63 This is a thin basis for seeking to invoke any of the Verdins[9] principles. Although it is no longer necessary to identify a serious psychiatric illness not amounting to insanity, it is necessary to identify a mental disorder or abnormality or an impairment of mental function, whether or not the condition in question would properly be described as a serious mental illness.[10] I do not consider that emotional instability, compounded by a mild cognitive deficit, adverse life experiences and amphetamine abuse, and an atypical pattern of sexual offending constitutes “a mental disorder or abnormality or an impairment of mental function” as those terms were used in Verdins. Even if I were satisfied that you suffered from a mental disorder or abnormality or an impairment of mental function in the Verdins sense, I am not satisfied that it bears on any of the 6 factors identified in that case so as to reduce the sentence otherwise appropriate.

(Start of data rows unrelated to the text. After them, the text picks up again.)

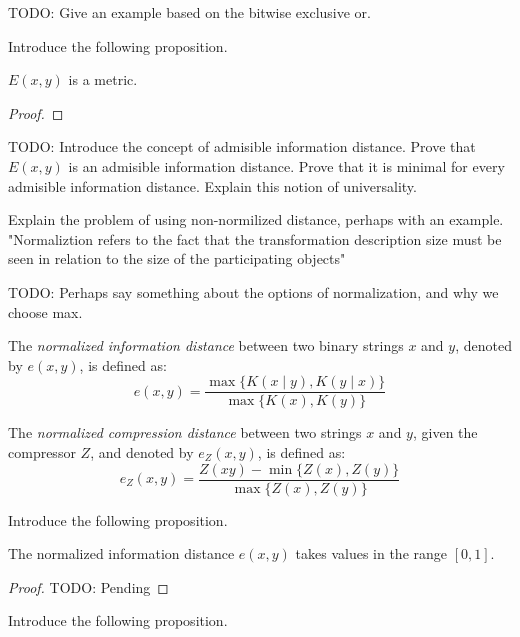 \begin{example}
{\color{red} TODO: Give an example based on the bitwise exclusive or.}
\end{example}

{\color{red} Introduce the following proposition.}

\begin{proposition}
{\color{red} $E(x, y)$ is a metric.}
\end{proposition}
\begin{proof}
\end{proof}

{\color{red} TODO: Introduce the concept of admisible information distance. Prove that $E(x, y)$ is an admisible information distance. Prove that it is minimal for every admisible information distance. Explain this notion of universality.}

{\color{red} Explain the problem of using non-normilized distance, perhaps with an example. "Normaliztion refers to the fact that the transformation description size must be seen in relation to the size of the participating objects"}

{\color{red} TODO: Perhaps say something about the options of normalization, and why we choose max.}

\begin{definition}
The \emph{normalized information distance} between two binary strings $x$ and $y$, denoted by $e(x, y)$, is defined as:
\[
e(x, y) = \frac{\max\{ K(x \mid y), K(y \mid x) \}}{\max \{ K(x), K(y) \} }
\]
\end{definition}

\begin{definition}
The \emph{normalized compression distance} between two strings $x$ and $y$, given the compressor $Z$, and denoted by $e_Z(x, y)$, is defined as:
\[
e_Z(x, y) = \frac{ Z(xy) - \min\{ Z(x), Z(y) \}}{\max \{ Z(x), Z(y) \} }
\]
\end{definition}

{\color{red} Introduce the following proposition.}

\begin{proposition}
\label{prop:ncd_between_zero_and_one}
The normalized information distance $e(x, y)$ takes values in the range $[0, 1]$.
\end{proposition}
\begin{proof}
{\color{red} TODO: Pending}
\end{proof}

{\color{red} Introduce the following proposition.}

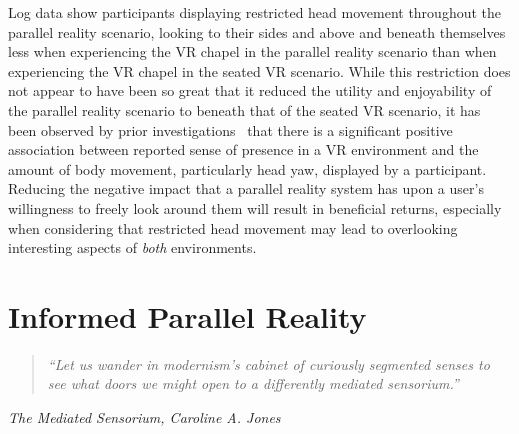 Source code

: Log data show participants displaying restricted head movement throughout the parallel reality scenario, looking to their sides and above and beneath themselves less when experiencing the VR chapel in the parallel reality scenario than when experiencing the VR chapel in the seated VR scenario. While this restriction does not appear to have been so great that it reduced the utility and enjoyability of the parallel reality scenario to beneath that of the seated VR scenario, it has been observed by prior investigations~\cite{Slater1998} that there is a significant positive association between reported sense of presence in a VR environment and the amount of body movement, particularly head yaw, displayed by a participant. Reducing the negative impact that a parallel reality system has upon a user's willingness to freely look around them will result in beneficial returns, especially when considering that restricted head movement may lead to overlooking interesting aspects of \textit{both} environments.



\chapter{Informed Parallel Reality}


\begin{quote}
	\textit{``Let us wander in modernism's cabinet of curiously segmented senses to see what doors we might open to a differently mediated sensorium.''}
\end{quote}
\hfill \textit{The Mediated Sensorium, Caroline A. Jones}
\\
\\

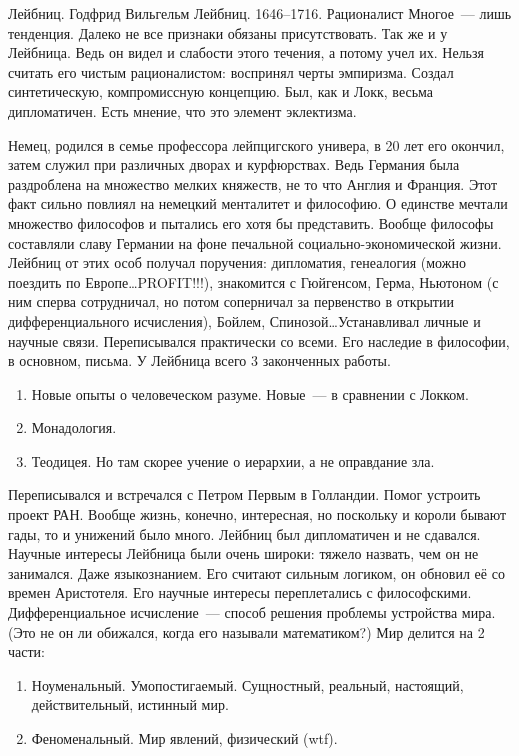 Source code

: Лейбниц. Годфрид Вильгельм Лейбниц. 1646--1716. Рационалист
Многое~--- лишь тенденция. Далеко не все признаки обязаны присутствовать. Так же и у Лейбница. Ведь он видел и слабости этого течения, а потому учел их. Нельзя считать его чистым рационалистом: воспринял черты эмпиризма. Создал синтетическую, компромиссную концепцию. Был, как и Локк, весьма дипломатичен. Есть мнение, что это элемент эклектизма.

Немец, родился в семье профессора лейпцигского универа, в 20 лет его окончил, затем служил при различных дворах и курфюрствах. Ведь Германия была раздроблена на множество мелких княжеств, не то что Англия и Франция. Этот факт сильно повлиял на немецкий менталитет и философию. О единстве мечтали множество философов и пытались его хотя бы представить. Вообще философы составляли славу Германии на фоне печальной социально-экономической жизни. Лейбниц от этих особ получал поручения: дипломатия, генеалогия (можно поездить по Европе\ldots PROFIT!!!), знакомится с Гюйгенсом, Герма, Ньютоном (с ним сперва сотрудничал, но потом соперничал за первенство в открытии дифференциального исчисления), Бойлем, Спинозой\ldots Устанавливал личные и научные связи. Переписывался практически со всеми. Его наследие в философии, в основном, письма. У Лейбница всего 3 законченных работы.
\begin{enumerate}
	\item Новые опыты о человеческом разуме. Новые~--- в сравнении с Локком.
	\item Монадология.
	\item Теодицея. Но там скорее учение о иерархии, а не оправдание зла.
\end{enumerate}
	
Переписывался и встречался с Петром Первым в Голландии. Помог устроить проект РАН. Вообще жизнь, конечно, интересная, но поскольку и короли бывают гады, то и унижений было много. Лейбниц был дипломатичен и не сдавался.
Научные интересы Лейбница были очень широки: тяжело назвать, чем он не занимался. Даже языкознанием. Его считают сильным логиком, он обновил её со времен Аристотеля. Его научные интересы переплетались с философскими. Дифференциальное исчисление~--- способ решения проблемы устройства мира. (Это не он ли обижался, когда его называли математиком?) 
Мир делится на 2 части: 
\begin{enumerate}
	\item Ноуменальный. Умопостигаемый. Сущностный, реальный, настоящий, действительный, истинный мир.
	\item Феноменальный. Мир явлений, физический (wtf). 
\end{enumerate}

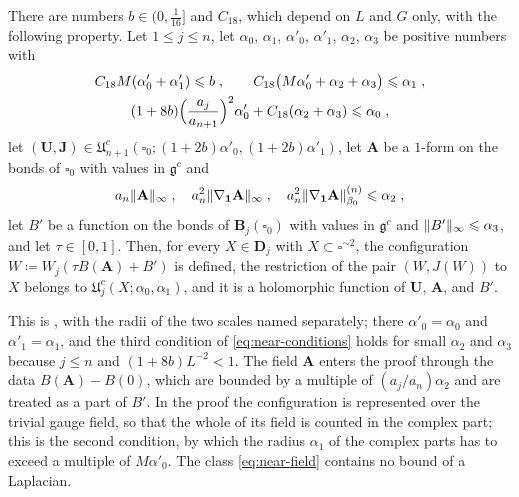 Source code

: \documentclass[11pt]{preprint}
\newcommand{\id}{\mathbf 1}
\DeclarePairedDelimiter{\norm}{\lVert}{\rVert}
\numberwithin{equation}{section}
\begin{document}
\begin{proposition}\label{prop:near-pairs}
There are numbers $b \in (0, \frac{1}{16}]$ and $C_{18}$, which depend on $L$ and $G$ only, with the following property. Let $1 \leqslant j \leqslant n$, let $\alpha_0$, $\alpha_1$, $\alpha'_0$, $\alpha'_1$, $\alpha_2$, $\alpha_3$ be positive numbers with
\begin{equation}\label{eq:near-conditions}
\begin{gathered}
    C_{18}M(\alpha'_0 + \alpha'_1) \leqslant b\;,
    \qquad
    C_{18}\bigl(M\alpha'_0 + \alpha_2 + \alpha_3\bigr) \leqslant \alpha_1\;,\\
    (1 + 8b)\Bigl(\frac{a_j}{a_{n+1}}\Bigr)^2\alpha'_0 + C_{18}(\alpha_2 + \alpha_3) \leqslant \alpha_0\;,
\end{gathered}
\end{equation}
let $(\mathbf U, \mathbf J) \in \mathfrak U^c_{n+1}(\square_0; (1 + 2b)\alpha'_0, (1 + 2b)\alpha'_1)$, let $\mathbf A$ be a $1$-form on the bonds of $\square_0$ with values in $\mathfrak g^c$ and
\begin{equation}\label{eq:near-field}
    a_n\norm{\mathbf A}_\infty\;,\quad
    a_n^2\norm{\nabla_{\id}\mathbf A}_\infty\;,\quad
    a_n^2\norm{\nabla_{\id}\mathbf A}^{(n)}_{\beta_0} \leqslant \alpha_2\;,
\end{equation}
let $B'$ be a function on the bonds of $\mathbf B_j(\square_0)$ with values in $\mathfrak g^c$ and $\norm{B'}_\infty \leqslant \alpha_3$, and let $\tau \in [0, 1]$. Then, for every $X \in \mathbf D_j$ with $X \subset \square^{\sim2}$, the configuration $W \coloneqq W_j(\tau B(\mathbf A) + B')$ is defined, the restriction of the pair $(W, J(W))$ to $X$ belongs to $\mathfrak U^c_j(X; \alpha_0, \alpha_1)$, and it is a holomorphic function of $\mathbf U$, $\mathbf A$, and $B'$.
\end{proposition}

This is \cite[Lemma~4, p.~280]{BalabanRG1}, with the radii of the two scales named separately; there $\alpha'_0 = \alpha_0$ and $\alpha'_1 = \alpha_1$, and the third condition of \eqref{eq:near-conditions} holds for small $\alpha_2$ and $\alpha_3$ because $j \leqslant n$ and $(1 + 8b)L^{-2} < 1$. The field $\mathbf A$ enters the proof through the data $B(\mathbf A) - B(0)$, which are bounded by a multiple of $(a_j/a_n)\alpha_2$ and are treated as a part of $B'$. In the proof the configuration is represented over the trivial gauge field, so that the whole of its field is counted in the complex part; this is the second condition, by which the radius $\alpha_1$ of the complex parts has to exceed a multiple of $M\alpha'_0$. The class \eqref{eq:near-field} contains no bound of a Laplacian.
\end{document}
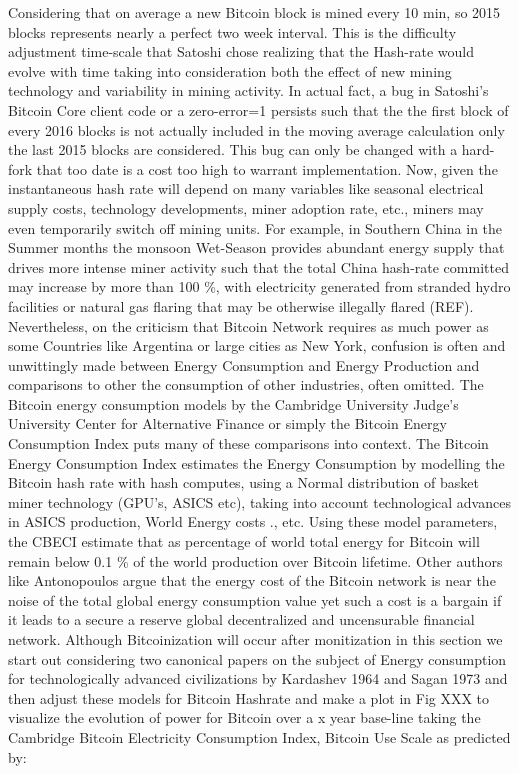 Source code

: \documentclass[final,5p,times,twocolumn,authoryear]{elsarticle}
\begin{document}
Considering that on average a new Bitcoin block is mined every 10 min, so 2015 blocks represents nearly a perfect two week interval. This is the difficulty adjustment time-scale that Satoshi chose realizing that the Hash-rate would evolve with time taking into consideration both the effect of new mining technology and variability in mining activity. In actual fact, a bug in Satoshi's Bitcoin Core client code or a zero-error=1 persists such that the the first block of every 2016 blocks is not actually included in the moving average calculation only the last 2015 blocks are considered. This bug can only be changed with a hard-fork that too date is a cost too high to warrant implementation. Now, given the instantaneous hash rate will depend on many variables like seasonal electrical supply costs, technology developments, miner adoption rate, etc., miners may even temporarily switch off mining units. For example, in Southern China in the Summer months the monsoon Wet-Season provides abundant energy supply that drives more intense miner activity such that the total China hash-rate committed may increase by more than 100 \%, with electricity generated from stranded hydro facilities or natural gas flaring that may be otherwise illegally flared (REF). Nevertheless, on the criticism that Bitcoin Network requires as much power as some Countries like Argentina or large cities as New York, confusion is often and unwittingly made between Energy Consumption and Energy Production and comparisons to other the consumption of other industries, often omitted. The Bitcoin energy consumption models by the Cambridge University Judge's University Center for Alternative Finance or simply the Bitcoin Energy Consumption Index puts many of these comparisons into context. The Bitcoin Energy Consumption Index estimates the Energy Consumption by modelling the Bitcoin hash rate with hash computes, using a Normal distribution of basket miner technology (GPU's, ASICS etc), taking into account technological advances in ASICS production, World Energy costs ., etc. Using these model parameters, the CBECI estimate that as percentage of world total energy for Bitcoin will remain below 0.1 \% of the world production over Bitcoin lifetime. Other authors like Antonopoulos argue that the energy cost of the Bitcoin network is near the noise of the total global energy consumption value yet such a cost is a bargain if it leads to a secure a reserve global decentralized and uncensurable financial network. Although Bitcoinization will occur after monitization in this section we start out considering two canonical papers on the subject of Energy consumption for technologically advanced civilizations by Kardashev 1964 and Sagan 1973 and then adjust these models for Bitcoin Hashrate and make a plot in Fig XXX to visualize the evolution of power for Bitcoin over a x year base-line taking the Cambridge Bitcoin Electricity Consumption Index, Bitcoin Use Scale as predicted by: \\
\end{document}
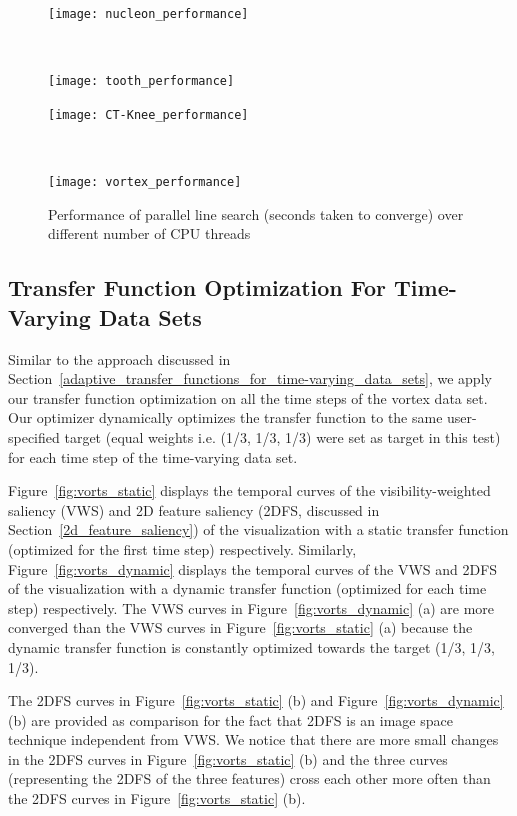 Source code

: \begin{figure}
	\centering
	\begin{minipage}{.5\textwidth}
		\texttt{[image: nucleon\_performance]}
	\end{minipage}~
	\begin{minipage}{.5\textwidth}
		\texttt{[image: tooth\_performance]}
	\end{minipage}
	\begin{minipage}{.5\textwidth}
		\texttt{[image: CT-Knee\_performance]}
	\end{minipage}~
	\begin{minipage}{.5\textwidth}
		\texttt{[image: vortex\_performance]}
	\end{minipage}
	\caption[Performance of parallel line search]{Performance of parallel line search (seconds taken to converge) over different number of CPU threads}
	\label{fig:parallelsearch_performance}
\end{figure}

\subsection{Transfer Function Optimization For Time-Varying Data Sets}
Similar to the approach discussed in Section~\ref{adaptive_transfer_functions_for_time-varying_data_sets}, we apply our transfer function optimization on all the time steps of the vortex data set. Our optimizer dynamically optimizes the transfer function to the same user-specified target (equal weights i.e. (1/3, 1/3, 1/3) were set as target in this test) for each time step of the time-varying data set. 

Figure~\ref{fig:vorts_static} displays the temporal curves of the visibility-weighted saliency (VWS) and 2D feature saliency (2DFS, discussed in Section~\ref{2d_feature_saliency}) of the visualization with a static transfer function (optimized for the first time step) respectively.
Similarly, Figure~\ref{fig:vorts_dynamic} displays the temporal curves of the VWS and 2DFS of the visualization with a dynamic transfer function (optimized for each time step) respectively.
The VWS curves in Figure~\ref{fig:vorts_dynamic} (a) are more converged than the VWS curves in Figure~\ref{fig:vorts_static} (a) because the dynamic transfer function is constantly optimized towards the target (1/3, 1/3, 1/3).

The 2DFS curves in Figure~\ref{fig:vorts_static} (b) and Figure~\ref{fig:vorts_dynamic} (b) are provided as comparison for the fact that 2DFS is an image space technique independent from VWS. We notice that there are more small changes in the 2DFS curves in Figure~\ref{fig:vorts_static} (b) and the three curves (representing the 2DFS of the three features) cross each other more often than the 2DFS curves in Figure~\ref{fig:vorts_static} (b).

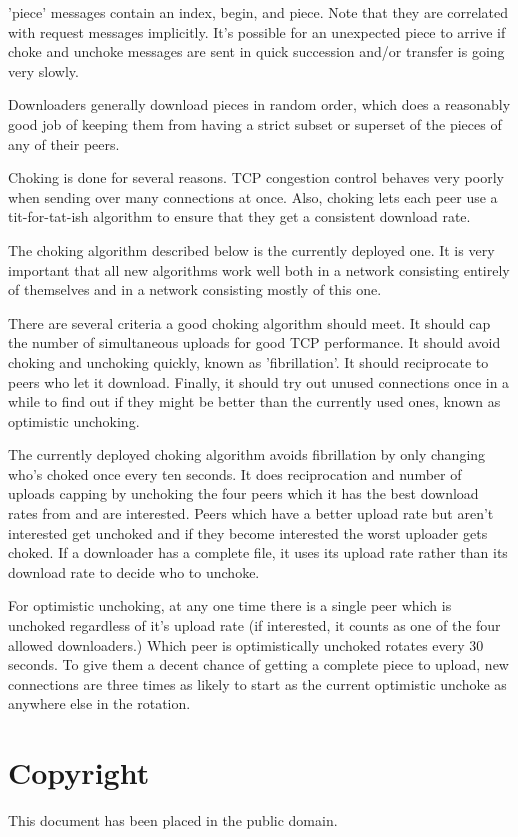 \documentclass{article}
\begin{document}
'piece' messages contain an index, begin, and piece. Note that they are correlated with request messages implicitly. It's possible for an unexpected piece to arrive if choke and unchoke messages are sent in quick succession and/or transfer is going very slowly.

Downloaders generally download pieces in random order, which does a reasonably good job of keeping them from having a strict subset or superset of the pieces of any of their peers.

Choking is done for several reasons. TCP congestion control behaves very poorly when sending over many connections at once. Also, choking lets each peer use a tit-for-tat-ish algorithm to ensure that they get a consistent download rate.

The choking algorithm described below is the currently deployed one. It is very important that all new algorithms work well both in a network consisting entirely of themselves and in a network consisting mostly of this one.

There are several criteria a good choking algorithm should meet. It should cap the number of simultaneous uploads for good TCP performance. It should avoid choking and unchoking quickly, known as 'fibrillation'. It should reciprocate to peers who let it download. Finally, it should try out unused connections once in a while to find out if they might be better than the currently used ones, known as optimistic unchoking.

The currently deployed choking algorithm avoids fibrillation by only changing who's choked once every ten seconds. It does reciprocation and number of uploads capping by unchoking the four peers which it has the best download rates from and are interested. Peers which have a better upload rate but aren't interested get unchoked and if they become interested the worst uploader gets choked. If a downloader has a complete file, it uses its upload rate rather than its download rate to decide who to unchoke.

For optimistic unchoking, at any one time there is a single peer which is unchoked regardless of it's upload rate (if interested, it counts as one of the four allowed downloaders.) Which peer is optimistically unchoked rotates every 30 seconds. To give them a decent chance of getting a complete piece to upload, new connections are three times as likely to start as the current optimistic unchoke as anywhere else in the rotation.

{\section {Copyright}}
This document has been placed in the public domain.
\end{document}
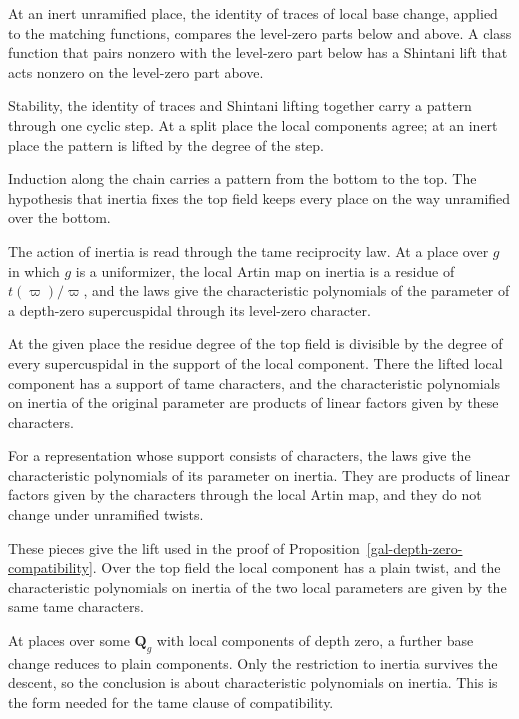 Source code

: At an inert unramified place, the identity of traces of local base change, applied to the matching
functions, compares the level-zero parts below and above. A class function that pairs nonzero with the
level-zero part below has a Shintani lift that acts nonzero on the level-zero part above.

Stability, the identity of traces and Shintani lifting together carry a pattern through one cyclic
step. At a split place the local components agree; at an inert place the pattern is lifted by the
degree of the step.

Induction along the chain carries a pattern from the bottom to the top. The hypothesis that inertia
fixes the top field keeps every place on the way unramified over the bottom.

The action of inertia is read through the tame reciprocity law. At a place over $g$ in which $g$ is a
uniformizer, the local Artin map on inertia is a residue of $t(\varpi)/\varpi$, and the laws give the
characteristic polynomials of the parameter of a depth-zero supercuspidal through its level-zero
character.

At the given place the residue degree of the top field is divisible by the degree of every
supercuspidal in the support of the local component. There the lifted local component has a support of
tame characters, and the characteristic polynomials on inertia of the original parameter are products
of linear factors given by these characters.

For a representation whose support consists of characters, the laws give the characteristic
polynomials of its parameter on inertia. They are products of linear factors given by the characters
through the local Artin map, and they do not change under unramified twists.

These pieces give the lift used in the proof of Proposition~\ref{gal-depth-zero-compatibility}. Over
the top field the local component has a plain twist, and the characteristic polynomials on inertia of
the two local parameters are given by the same tame characters.

At places over some $\mathbf Q_g$ with local components of depth zero, a further base change reduces
to plain components. Only the restriction to inertia survives the descent, so the conclusion is about
characteristic polynomials on inertia. This is the form needed for the tame clause of compatibility.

[9]Verdins; Buckley; Vo (2007) 16 VR 269 at [32]:
1. The condition may reduce the moral culpability of the offending conduct, as distinct from the offender’s legal responsibility. Where that is so, the condition affects the punishment that is just in all the circumstances; and denunciation is less likely to be a relevant sentencing objective.
2. The condition may have a bearing on the kind of sentence that is imposed and the conditions in which it should be served.
3. Whether general deterrence should be moderated or eliminated as a sentencing consideration depends upon the nature and severity of the symptoms exhibited by the offender, and the effect of the condition on the mental capacity of the offender, whether at the time of the offending or at the date of sentence or both.
4. Whether specific deterrence should be moderated or eliminated as a sentencing consideration likewise depends upon the nature and severity of the symptoms of the condition as exhibited by the offender, and the effect of the condition on the mental capacity of the offender, whether at the time of the offending or at the date of the sentence or both.
5. The existence of the condition at the date of sentencing (or its foreseeable recurrence) may mean that a given sentence will weigh more heavily on the offender than it would on a person in normal health.
6. Where there is a serious risk of imprisonment having a significant adverse effect on the offender’s mental health, this will be a factor tending to mitigate punishment.
[10]Verdins at [5].
64 I am not satisfied there is any causal connection between your emotional instability, compounded as it is by your mild cognitive deficit, adverse life experiences and amphetamine abuse, and any of the offences. I do not consider that Dr Walton’s finding your brain damage contributes to your impulsive tendencies bears on the commission of the offences. Although there was an element of opportunism in much of the offending, the offending smacks more of control than lack of it. For these reasons it does not reduce your moral culpability in respect of any count and the weight to be given to denunciation is not reduced as a result.
65 Nor, having regard to the number and seriousness of the offences, is this a case where any sentence other than one of a substantial term of imprisonment is appropriate. This is not a case where your condition is such as to justify a sentence other than a substantial term of imprisonment, immediately served. The condition does not in my view, warrant the moderation of general or specific deterrence. As I have found, there is no causal connection between the condition and the offending. Nor, in my view, is the condition one which makes you less able to control your sexual offending, and so to make you an inappropriate vehicle for general or specific deterrence. Although you have some cognitive deficits, which could make you a slower learner, it is not suggested they are such as to make you incapable of learning. Finally, the evidence does not suggest that imprisonment would be more onerous as a result of your condition, or that imprisonment will likely adversely affect it, and therefore have a more deleterious impact on your mental health than it would on a person without your condition.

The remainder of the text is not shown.